Fortunately for them, and unfortunately for anyone following the series, Australia have been up against an England team who haven’t picked a spinner even once.
Will Jacks, you say? Will Jacks is willing and not incompetent, but he is not a spin bowler; he is a cricketer who sometimes bowls spin.
Jacks’ spin has taken fewer first-class wickets than Dawid Malan’s spin – and at a worse average too. No-one called Dawid Malan a spin bowler.
One of the least helpful things to happen to England this series was when Jacks and Stokes put on 96 runs in the second Test defeat in Brisbane. This pointless pride-salvaging rearguard convinced the tourists that the quasi-all-rounder was somehow cumulatively worth a place in their XI based on his batting and bowling combined.

Test cricket doesn’t work like that. We said at the time the ‘promise’ of that innings of 41 would have a ‘false’ inserted before it with the benefit of greater hindsight. And so it proved.
When has your eighth best batter ever swung a Test for you? It was pure wishful thinking to imagine a man with Jacks’ career record would make meaningful runs when those ahead of him couldn’t. You could say something similar of his bowling.
In Test cricket, right now, Jacks is a buyer of wickets and a scorer of meaningless consolation runs. He finished the series with 145 runs at 20.71 and six wickets at 53.66. He conceded 4.9 runs an over – more than any England bowler bar poor Matt Potts.

To contextualise that, Potts was sentenced to just the one nightmare innings on a flat pitch having not played competitive cricket since September – and he was massively out of form even back then. That was the kind of level Jacks was operating at.
It wasn’t a series for spinners, of course. but given that in three of the matches Jacks was the closest thing to a spinner on either side, such an assessment became more than a little self-fulfilling.
“You kind of get pushed into a corner in a way,” explained Smith before the Sydney Test. “So that’s the way we’ve gone.”
As it was, Beau Webster took 3-64 in England’s second innings, bowling spin. Those wickets included Jacks, who went out of his way to slog his second ball to Cameron Green in the deep.

Like Jacks, Webster is not a spin bowler, but a cricketer who sometimes bowls spin. It’s not even his first-choice bowling style any more to the extent he consciously avoids practising it because he thinks doing so only makes him worse.
“I don’t think I’d be standing here if I was still wheeling out the offspinners,” he said when he was given his Test debut last year.
You can take that two ways. You can say that someone who doesn’t even practise spin bowling can successfully function as your spinner, or you can say, shit, what would an actual, proper, spin bowler have done to the opposition on that pitch?
Smith himself is very strong against spin and he was also in decent nick having made 138 in the first innings when Will Jacks clean bowled him through the gate after turning one two foot.

Never one to camouflage his feelings, Smith was left literally open-mouthed by what had happened.
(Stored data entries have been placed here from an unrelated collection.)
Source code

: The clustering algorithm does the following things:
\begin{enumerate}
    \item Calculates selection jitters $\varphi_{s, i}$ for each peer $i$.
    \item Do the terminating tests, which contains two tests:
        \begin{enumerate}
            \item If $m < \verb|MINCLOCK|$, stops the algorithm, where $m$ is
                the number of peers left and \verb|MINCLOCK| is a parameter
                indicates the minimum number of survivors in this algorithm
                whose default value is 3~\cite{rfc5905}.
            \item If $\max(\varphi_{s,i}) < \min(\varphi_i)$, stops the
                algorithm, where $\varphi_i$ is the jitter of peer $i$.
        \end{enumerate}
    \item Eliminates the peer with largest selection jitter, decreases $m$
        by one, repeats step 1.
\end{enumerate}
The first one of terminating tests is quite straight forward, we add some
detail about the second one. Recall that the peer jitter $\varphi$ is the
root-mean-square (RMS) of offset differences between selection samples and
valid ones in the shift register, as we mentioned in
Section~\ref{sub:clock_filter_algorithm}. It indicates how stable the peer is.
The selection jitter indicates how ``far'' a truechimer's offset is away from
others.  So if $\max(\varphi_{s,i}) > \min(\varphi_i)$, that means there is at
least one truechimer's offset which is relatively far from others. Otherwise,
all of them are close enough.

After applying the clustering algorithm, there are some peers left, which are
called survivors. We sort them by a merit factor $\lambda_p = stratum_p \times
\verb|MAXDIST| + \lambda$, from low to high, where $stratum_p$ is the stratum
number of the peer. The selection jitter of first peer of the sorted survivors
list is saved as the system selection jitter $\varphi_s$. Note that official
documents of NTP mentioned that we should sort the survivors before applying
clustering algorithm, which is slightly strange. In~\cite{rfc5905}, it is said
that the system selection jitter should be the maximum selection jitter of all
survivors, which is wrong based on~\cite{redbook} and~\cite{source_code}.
Holding his position, he turned to double-check where the ball had come from, as if someone had rotated the SCG around him just before ball was released.
The ball hadn’t merely beaten Smith. He’d missed it by the full width of a bat.

“We keep producing wickets that we don’t think is going to spin.”
But enough is enough. If that’s what you think, maybe you should start thinking differently. Not just Smith. Maybe they should all start thinking differently.
As Stokes said, “No-one really has a clue. You can only try and give yourself the best chance of getting the XI needed to get a chance of winning.”
And if you don’t have a clue, maybe start by furnishing yourself with all the options – don’t just pay lip service to one of them by picking some dilettante.
Australia won, so was their selection justified? “It is now,” answered Smith. “We’re standing here winning, right? Had we not, there’s maybe a bit to answer for there, potentially.”
So what of the team standing there losing? By the exact same rationale, England’s team selection – shaped by their squad selection before the tour even began – was presumably dead wrong.
Sometimes you reverse into a corner of your own volition.